**ASSIGNED TASK:**
Find the word "origin" in the listing below, then return every line it appears in.

**RECORDS PROVIDED:**

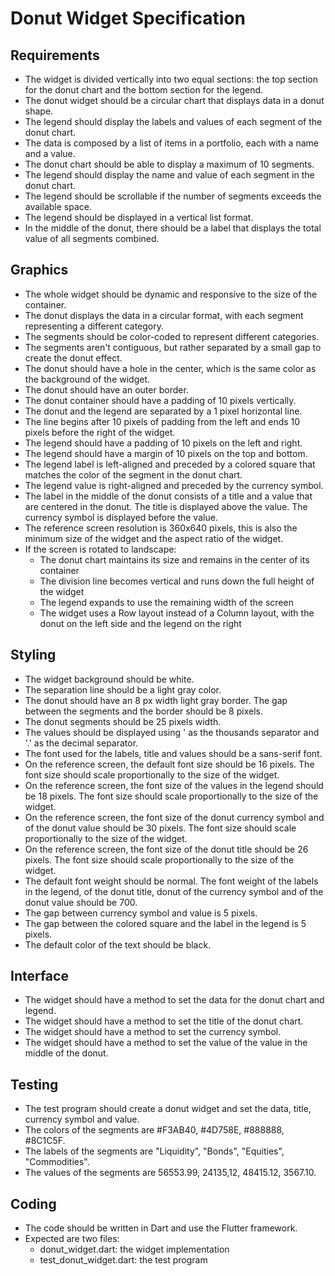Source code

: # Donut Widget Specification

## Requirements

- The widget is divided vertically into two equal sections: the top section for the donut chart and the bottom section for the legend.
- The donut widget should be a circular chart that displays data in a donut shape.
- The legend should display the labels and values of each segment of the donut chart.
- The data is composed by a list of items in a portfolio, each with a name and a value.
- The donut chart should be able to display a maximum of 10 segments.
- The legend should display the name and value of each segment in the donut chart.
- The legend should be scrollable if the number of segments exceeds the available space.
- The legend should be displayed in a vertical list format.
- In the middle of the donut, there should be a label that displays the total value of all segments combined.

## Graphics
- The whole widget should be dynamic and responsive to the size of the container.
- The donut displays the data in a circular format, with each segment representing a different category.
- The segments should be color-coded to represent different categories.
- The segments aren't contiguous, but rather separated by a small gap to create the donut effect.
- The donut should have a hole in the center, which is the same color as the background of the widget.
- The donut should have an outer border.
- The donut container should have a padding of 10 pixels vertically.
- The donut and the legend are separated by a 1 pixel horizontal line. 
- The line begins after 10 pixels of padding from the left and ends 10 pixels before the right of the widget.
- The legend should have a padding of 10 pixels on the left and right.
- The legend should have a margin of 10 pixels on the top and bottom.
- The legend label is left-aligned and preceded by a colored square that matches the color of the segment in the donut chart.
- The legend value is right-aligned and preceded by the currency symbol.
- The label in the middle of the donut consists of a title and a value that are centered in the donut. The title is displayed above the value. The currency symbol is displayed before the value.
- The reference screen resolution is 360x640 pixels, this is also the minimum size of the widget and the aspect ratio of the widget.
- If the screen is rotated to landscape:
  - The donut chart maintains its size and remains in the center of its container
  - The division line becomes vertical and runs down the full height of the widget
  - The legend expands to use the remaining width of the screen
  - The widget uses a Row layout instead of a Column layout, with the donut on the left side and the legend on the right

## Styling

- The widget background should be white.
- The separation line should be a light gray color.
- The donut should have an 8 px width light gray border. The gap between the segments and the border should be 8 pixels.
- The donut segments should be 25 pixels width.
- The values should be displayed using ' as the thousands separator and '.' as the decimal separator.
- The font used for the labels, title and values should be a sans-serif font. 
- On the reference screen, the default font size should be 16 pixels. The font size should scale proportionally to the size of the widget.
- On the reference screen, the font size of the values in the legend should be 18 pixels. The font size should scale proportionally to the size of the widget.
- On the reference screen, the font size of the donut currency symbol and of the donut value should be 30 pixels. The font size should scale proportionally to the size of the widget.
- On the reference screen, the font size of the donut title should be 26 pixels. The font size should scale proportionally to the size of the widget.
- The default font weight should be normal. The font weight of the labels in the legend, of the donut title, donut of the currency symbol and of the donut value should be 700.
- The gap between currency symbol and value is 5 pixels.
- The gap between the colored square and the label in the legend is 5 pixels.
- The default color of the text should be black.

## Interface

- The widget should have a method to set the data for the donut chart and legend.
- The widget should have a method to set the title of the donut chart.
- The widget should have a method to set the currency symbol.
- The widget should have a method to set the value of the value in the middle of the donut.

## Testing

- The test program should create a donut widget and set the data, title, currency symbol and value.
- The colors of the segments are #F3AB40, #4D758E, #888888, #8C1C5F.
- The labels of the segments are "Liquidity", "Bonds", "Equities", "Commodities".
- The values of the segments are 56553.99, 24135,12, 48415.12, 3567.10.

## Coding

- The code should be written in Dart and use the Flutter framework.
- Expected are two files:
  - donut_widget.dart: the widget implementation
  - test_donut_widget.dart: the test program
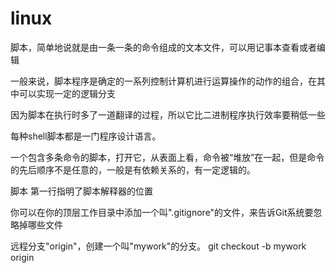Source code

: # linux

脚本，简单地说就是由一条一条的命令组成的文本文件，可以用记事本查看或者编辑

一般来说，脚本程序是确定的一系列控制计算机进行运算操作的动作的组合，在其中可以实现一定的逻辑分支

因为脚本在执行时多了一道翻译的过程，所以它比二进制程序执行效率要稍低一些

每种shell脚本都是一门程序设计语言。

一个包含多条命令的脚本，打开它，从表面上看，命令被“堆放”在一起，但是命令的先后顺序不是任意的，一般是有依赖关系的，有一定逻辑的。

脚本 第一行指明了脚本解释器的位置

你可以在你的顶层工作目录中添加一个叫".gitignore"的文件，来告诉Git系统要忽略掉哪些文件

远程分支"origin"，创建一个叫"mywork"的分支。
 git checkout -b mywork origin
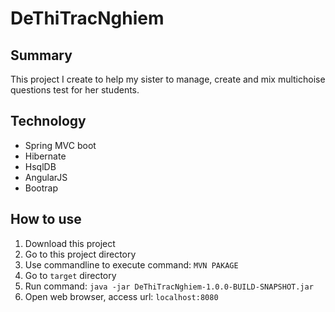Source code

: # DeThiTracNghiem

Summary
---------
This project I create to help my sister to manage, create and mix multichoise questions test for her students.

Technology
--------
- Spring MVC boot
- Hibernate
- HsqlDB
- AngularJS
- Bootrap

How to use 
-------
1. Download this project
2. Go to this project directory
3. Use commandline to execute command: `MVN PAKAGE`
4. Go to `target` directory 
5. Run command: `java -jar DeThiTracNghiem-1.0.0-BUILD-SNAPSHOT.jar`
6. Open web browser, access url: `localhost:8080`
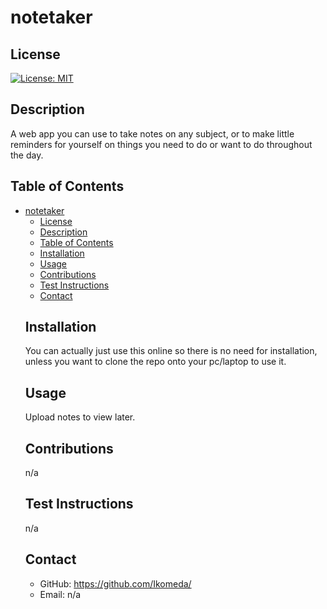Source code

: 
  # notetaker
  <a name='license'></a>
  ## License
  [![License: MIT](https://img.shields.io/badge/license-MIT-yellow.svg)](http://www.mit.edu/~amini/LICENSE.md)
  ## Description
  A web app you can use to take notes on any subject, or to make little reminders for yourself on things you need to do or want to do throughout the day.
  ## Table of Contents
- [notetaker](#notetaker)
  - [License](#license)
  - [Description](#description)
  - [Table of Contents](#table-of-contents)
  - [Installation](#installation)
  - [Usage](#usage)
  - [Contributions](#contributions)
  - [Test Instructions](#test-instructions)
  - [Contact](#contact)
  ## Installation
  You can actually just use this online so there is no need for installation, unless you want to clone the repo onto your pc/laptop to use it.
  ## Usage
  Upload notes to view later.
  ## Contributions
  n/a
  ## Test Instructions
  n/a
  ## Contact
  * GitHub: https://github.com/Ikomeda/
  * Email: n/a
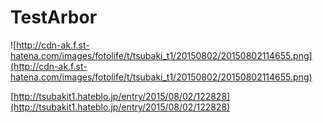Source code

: # TestArbor
![http://cdn-ak.f.st-hatena.com/images/fotolife/t/tsubaki_t1/20150802/20150802114655.png](http://cdn-ak.f.st-hatena.com/images/fotolife/t/tsubaki_t1/20150802/20150802114655.png)

[http://tsubakit1.hateblo.jp/entry/2015/08/02/122828](http://tsubakit1.hateblo.jp/entry/2015/08/02/122828)
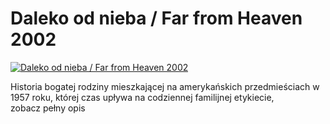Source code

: Daleko od nieba / Far from Heaven 2002 
=============
[![Daleko od nieba / Far from Heaven 2002 ](http://vidos.pl/images/player.gif)](http://vidos.pl/daleko-od-nieba-far-from-heaven-2002)

 Historia bogatej rodziny mieszkającej na amerykańskich przedmieściach w 1957 roku, której czas upływa na codziennej familijnej etykiecie, zobacz pełny opis
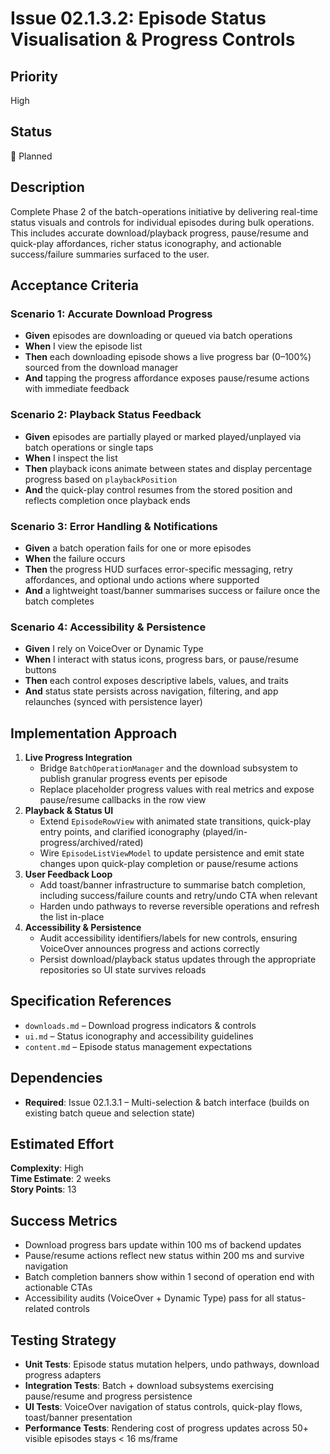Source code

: # Issue 02.1.3.2: Episode Status Visualisation & Progress Controls

## Priority
High

## Status
🔄 Planned

## Description
Complete Phase 2 of the batch-operations initiative by delivering real-time status visuals and controls for individual episodes during bulk operations. This includes accurate download/playback progress, pause/resume and quick-play affordances, richer status iconography, and actionable success/failure summaries surfaced to the user.

## Acceptance Criteria

### Scenario 1: Accurate Download Progress
- **Given** episodes are downloading or queued via batch operations
- **When** I view the episode list
- **Then** each downloading episode shows a live progress bar (0–100%) sourced from the download manager
- **And** tapping the progress affordance exposes pause/resume actions with immediate feedback

### Scenario 2: Playback Status Feedback
- **Given** episodes are partially played or marked played/unplayed via batch operations or single taps
- **When** I inspect the list
- **Then** playback icons animate between states and display percentage progress based on `playbackPosition`
- **And** the quick-play control resumes from the stored position and reflects completion once playback ends

### Scenario 3: Error Handling & Notifications
- **Given** a batch operation fails for one or more episodes
- **When** the failure occurs
- **Then** the progress HUD surfaces error-specific messaging, retry affordances, and optional undo actions where supported
- **And** a lightweight toast/banner summarises success or failure once the batch completes

### Scenario 4: Accessibility & Persistence
- **Given** I rely on VoiceOver or Dynamic Type
- **When** I interact with status icons, progress bars, or pause/resume buttons
- **Then** each control exposes descriptive labels, values, and traits
- **And** status state persists across navigation, filtering, and app relaunches (synced with persistence layer)

## Implementation Approach
1. **Live Progress Integration**
   - Bridge `BatchOperationManager` and the download subsystem to publish granular progress events per episode
   - Replace placeholder progress values with real metrics and expose pause/resume callbacks in the row view
2. **Playback & Status UI**
   - Extend `EpisodeRowView` with animated state transitions, quick-play entry points, and clarified iconography (played/in-progress/archived/rated)
   - Wire `EpisodeListViewModel` to update persistence and emit state changes upon quick-play completion or pause/resume actions
3. **User Feedback Loop**
   - Add toast/banner infrastructure to summarise batch completion, including success/failure counts and retry/undo CTA when relevant
   - Harden undo pathways to reverse reversible operations and refresh the list in-place
4. **Accessibility & Persistence**
   - Audit accessibility identifiers/labels for new controls, ensuring VoiceOver announces progress and actions correctly
   - Persist download/playback status updates through the appropriate repositories so UI state survives reloads

## Specification References
- `downloads.md` – Download progress indicators & controls
- `ui.md` – Status iconography and accessibility guidelines
- `content.md` – Episode status management expectations

## Dependencies
- **Required**: Issue 02.1.3.1 – Multi-selection & batch interface (builds on existing batch queue and selection state)

## Estimated Effort
**Complexity**: High  
**Time Estimate**: 2 weeks  
**Story Points**: 13

## Success Metrics
- Download progress bars update within 100 ms of backend updates
- Pause/resume actions reflect new status within 200 ms and survive navigation
- Batch completion banners show within 1 second of operation end with actionable CTAs
- Accessibility audits (VoiceOver + Dynamic Type) pass for all status-related controls

## Testing Strategy
- **Unit Tests**: Episode status mutation helpers, undo pathways, download progress adapters
- **Integration Tests**: Batch + download subsystems exercising pause/resume and progress persistence
- **UI Tests**: VoiceOver navigation of status controls, quick-play flows, toast/banner presentation
- **Performance Tests**: Rendering cost of progress updates across 50+ visible episodes stays < 16 ms/frame
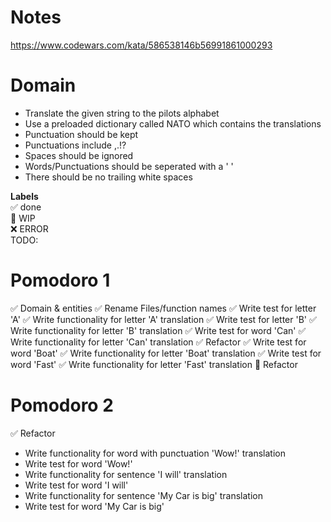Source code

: # Notes

https://www.codewars.com/kata/586538146b56991861000293

# Domain

- Translate the given string to the pilots alphabet
- Use a preloaded dictionary called NATO which contains the translations
- Punctuation should be kept
- Punctuations include ,.!?
- Spaces should be ignored
- Words/Punctuations should be seperated with a ' '
- There should be no trailing white spaces

**Labels**  
✅ done  
🚧 WIP  
❌ ERROR  
TODO:

# Pomodoro 1

✅ Domain & entities
✅ Rename Files/function names
✅ Write test for letter 'A'
✅ Write functionality for letter 'A' translation
✅ Write test for letter 'B'
✅ Write functionality for letter 'B' translation
✅ Write test for word 'Can'
✅ Write functionality for letter 'Can' translation
✅ Refactor
✅ Write test for word 'Boat'
✅ Write functionality for letter 'Boat' translation
✅ Write test for word 'Fast'
✅ Write functionality for letter 'Fast' translation
🚧 Refactor

# Pomodoro 2

✅ Refactor

- Write functionality for word with punctuation 'Wow!' translation
- Write test for word 'Wow!'
- Write functionality for sentence 'I will' translation
- Write test for word 'I will'
- Write functionality for sentence 'My Car is big' translation
- Write test for word 'My Car is big'

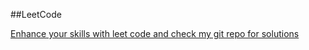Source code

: ##LeetCode 

[Enhance your skills with leet code and check my git repo for solutions](https://leetcode.com/bitok/)
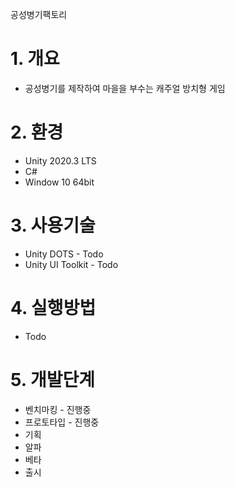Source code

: 공성병기팩토리
# 1. 개요
+ 공성병기를 제작하여 마을을 부수는 캐주얼 방치형 게임
# 2. 환경
+ Unity 2020.3 LTS
+ C#
+ Window 10 64bit
# 3. 사용기술
+ Unity DOTS - Todo
+ Unity UI Toolkit - Todo
# 4. 실행방법
+ Todo
# 5. 개발단계
+ 벤치마킹 - 진행중
+ 프로토타입 - 진행중
+ 기획
+ 알파
+ 베타
+ 출시



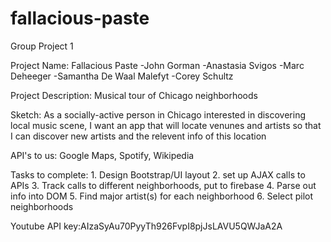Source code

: # fallacious-paste
Group Project 1


Project Name: Fallacious Paste
	-John Gorman 
	-Anastasia Svigos
	-Marc Deheeger
	-Samantha De Waal Malefyt
	-Corey Schultz


Project Description: Musical tour of Chicago neighborhoods


Sketch: As a socially-active person in Chicago interested in discovering local music scene, I want an app that will locate venunes and artists so that I can discover new artists and the relevent info of this location



API's to us: Google Maps, Spotify, Wikipedia



Tasks to complete:
	1. Design Bootstrap/UI layout
	2. set up AJAX calls to APIs
	3. Track calls to different neighborhoods, put to firebase
	4. Parse out info into DOM
	5. Find major artist(s) for each neighborhood
	6. Select pilot neighborhoods



Youtube API key:AIzaSyAu70PyyTh926FvpI8pjJsLAVU5QWJaA2A






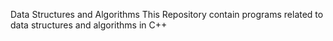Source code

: Data Structures and Algorithms
This Repository contain programs related to data structures and algorithms in C++
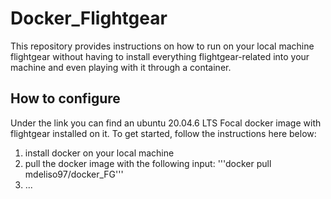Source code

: # Docker_Flightgear
This repository provides instructions on how to run on your local machine flightgear without having to install everything flightgear-related into your machine and even playing with it through a container.

## How to configure
Under the link you can find an ubuntu 20.04.6 LTS Focal docker image with flightgear installed on it. To get started, follow the instructions here below:

1. install docker on your local machine
2. pull the docker image with the following input:
'''docker pull mdeliso97/docker_FG'''
3. ...
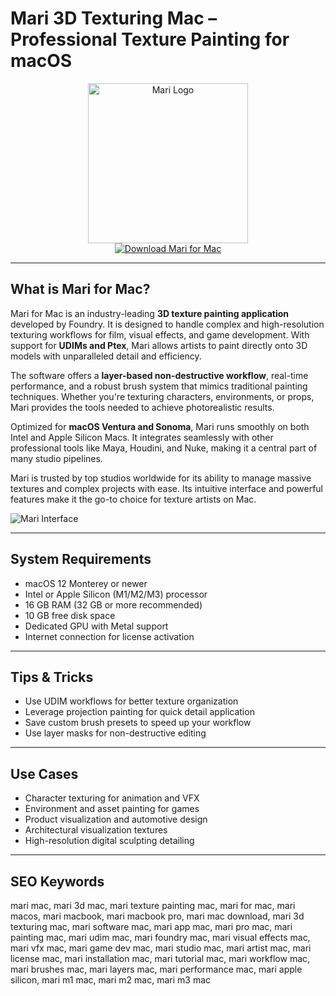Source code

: # Mari 3D Texturing Mac – Professional Texture Painting for macOS

<div align="center">  
<img src="https://images.g2crowd.com/uploads/product/image/social_landscape/social_landscape_05077721dde7c95f7209a7e954e3c60e/mari.png" alt="Mari Logo" width="256" height="256">  
</div>  

<div align="center">  
<a href="https://kwevidienes.github.io/.github/mari">  
<img src="https://img.shields.io/badge/Download_Mari_for_Mac-darkblue?style=for-the-badge&logo=apple" alt="Download Mari for Mac">  
</a>  
</div>  

---

## What is Mari for Mac?

Mari for Mac is an industry-leading **3D texture painting application** developed by Foundry. It is designed to handle complex and high-resolution texturing workflows for film, visual effects, and game development. With support for **UDIMs and Ptex**, Mari allows artists to paint directly onto 3D models with unparalleled detail and efficiency.

The software offers a **layer-based non-destructive workflow**, real-time performance, and a robust brush system that mimics traditional painting techniques. Whether you're texturing characters, environments, or props, Mari provides the tools needed to achieve photorealistic results.

Optimized for **macOS Ventura and Sonoma**, Mari runs smoothly on both Intel and Apple Silicon Macs. It integrates seamlessly with other professional tools like Maya, Houdini, and Nuke, making it a central part of many studio pipelines.

Mari is trusted by top studios worldwide for its ability to manage massive textures and complex projects with ease. Its intuitive interface and powerful features make it the go-to choice for texture artists on Mac.

![Mari Interface](https://i.ytimg.com/vi/8dazaTgtoyk/maxresdefault.jpg)

---

## System Requirements

- macOS 12 Monterey or newer  
- Intel or Apple Silicon (M1/M2/M3) processor  
- 16 GB RAM (32 GB or more recommended)  
- 10 GB free disk space  
- Dedicated GPU with Metal support  
- Internet connection for license activation  

---

## Tips & Tricks

- Use UDIM workflows for better texture organization  
- Leverage projection painting for quick detail application  
- Save custom brush presets to speed up your workflow  
- Use layer masks for non-destructive editing  

---

## Use Cases

- Character texturing for animation and VFX  
- Environment and asset painting for games  
- Product visualization and automotive design  
- Architectural visualization textures  
- High-resolution digital sculpting detailing  

---

## SEO Keywords  

mari mac, mari 3d mac, mari texture painting mac, mari for mac, mari macos, mari macbook, mari macbook pro, mari mac download, mari 3d texturing mac, mari software mac, mari app mac, mari pro mac, mari painting mac, mari udim mac, mari foundry mac, mari visual effects mac, mari vfx mac, mari game dev mac, mari studio mac, mari artist mac, mari license mac, mari installation mac, mari tutorial mac, mari workflow mac, mari brushes mac, mari layers mac, mari performance mac, mari apple silicon, mari m1 mac, mari m2 mac, mari m3 mac
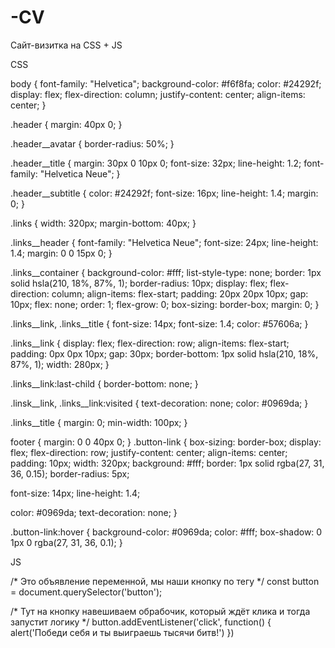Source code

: # -CV
Сайт-визитка на  CSS + JS

CSS

body {
  font-family: "Helvetica";
  background-color: #f6f8fa;
  color: #24292f;
  display: flex;
  flex-direction: column;
  justify-content: center;
  align-items: center;
}

.header {
  margin: 40px 0;
}

.header__avatar {
  border-radius: 50%;
}

.header__title {
  margin: 30px 0 10px 0;
  font-size: 32px;
  line-height: 1.2;
  font-family: "Helvetica Neue";
}

.header__subtitle {
  color: #24292f;
  font-size: 16px;
  line-height: 1.4;
  margin: 0;
}

.links {
  width: 320px;
  margin-bottom: 40px;
}

.links__header {
  font-family: "Helvetica Neue";
  font-size: 24px;
  line-height: 1.4;
  margin: 0 0 15px 0;
}

.links__container {
  background-color: #fff;
  list-style-type: none;
  border: 1px solid hsla(210, 18%, 87%, 1);
  border-radius: 10px;
  display: flex;
  flex-direction: column;
  align-items: flex-start;
  padding: 20px 20px 10px;
  gap: 10px;
  flex: none;
  order: 1;
  flex-grow: 0;
  box-sizing: border-box;
  margin: 0;
}

.links__link,
.links__title {
  font-size: 14px;
  font-size: 1.4;
  color: #57606a;
}

.links__link {
  display: flex;
  flex-direction: row;
  align-items: flex-start;
  padding: 0px 0px 10px;
  gap: 30px;
  border-bottom: 1px solid hsla(210, 18%, 87%, 1);
  width: 280px;
}

.links__link:last-child {
  border-bottom: none;
}

.linsk__link,
.links__link:visited {
  text-decoration: none;
  color: #0969da;
}

.links__title {
  margin: 0;
  min-width: 100px;
}

footer {
  margin: 0 0 40px 0;
}
.button-link {
  box-sizing: border-box;
  display: flex;
  flex-direction: row;
  justify-content: center;
  align-items: center;
  padding: 10px;
  width: 320px;
  background: #fff;
  border: 1px solid rgba(27, 31, 36, 0.15);
  border-radius: 5px;

  font-size: 14px;
  line-height: 1.4;

  color: #0969da;
  text-decoration: none;
}

.button-link:hover {
  background-color: #0969da;
  color: #fff;
  box-shadow: 0 1px 0 rgba(27, 31, 36, 0.1);
}


JS


/* Это объявление переменной, мы наши кнопку по тегу */
const button = document.querySelector('button');

/* Тут на кнопку навешиваем обрабочик, который ждёт клика и тогда запустит логику */
button.addEventListener('click', function() {
	alert('Победи себя и ты выиграешь тысячи битв!')
})
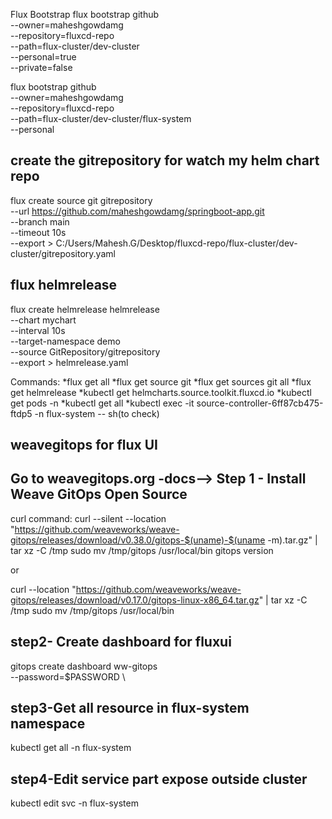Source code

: Flux Bootstrap
flux bootstrap github \
--owner=maheshgowdamg \
--repository=fluxcd-repo \
--path=flux-cluster/dev-cluster \
--personal=true \
--private=false


flux bootstrap github \
  --owner=maheshgowdamg \
  --repository=fluxcd-repo \
  --path=flux-cluster/dev-cluster/flux-system \
  --personal

create the gitrepository for watch my helm chart repo
------------------------------------------------------------
flux create source git gitrepository \
--url https://github.com/maheshgowdamg/springboot-app.git \
--branch main \
--timeout 10s \
--export > C:/Users/Mahesh.G/Desktop/fluxcd-repo/flux-cluster/dev-cluster/gitrepository.yaml


flux helmrelease 
-----------------
flux create helmrelease helmrelease \
--chart mychart \
--interval 10s \
--target-namespace demo \
--source GitRepository/gitrepository \
--export > helmrelease.yaml


Commands:
*flux get all
*flux get source git <namespace>
*flux get sources git all
*flux get helmrelease
*kubectl get helmcharts.source.toolkit.fluxcd.io
*kubectl get pods -n 
*kubectl get all <namespace>
*kubectl exec -it  source-controller-6ff87cb475-ftdp5 -n flux-system -- sh(to check)



weavegitops for flux UI
------------------------
Go to weavegitops.org
-docs-->
Step 1 - Install Weave GitOps Open Source
------------------------------------------
curl command:
curl --silent --location "https://github.com/weaveworks/weave-gitops/releases/download/v0.38.0/gitops-$(uname)-$(uname -m).tar.gz" | tar xz -C /tmp
sudo mv /tmp/gitops /usr/local/bin
gitops version


or 

curl --location "https://github.com/weaveworks/weave-gitops/releases/download/v0.17.0/gitops-linux-x86_64.tar.gz" | tar xz -C /tmp
sudo mv /tmp/gitops /usr/local/bin

step2- Create dashboard for fluxui
----------------------------------
gitops create dashboard ww-gitops \
  --password=$PASSWORD \

step3-Get all resource in flux-system namespace
-----------------------------------------------
kubectl get all -n flux-system

step4-Edit service part expose outside cluster
----------------------------------------------
kubectl edit svc -n flux-system <service-name>
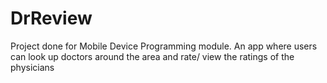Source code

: # DrReview
Project done for Mobile Device Programming module. An app where users can look up doctors around the area and rate/ view the ratings of the physicians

**EXERCISE SOLUTION:**
远程分支"origin"，创建一个叫"mywork"的分支。
 git checkout -b mywork origin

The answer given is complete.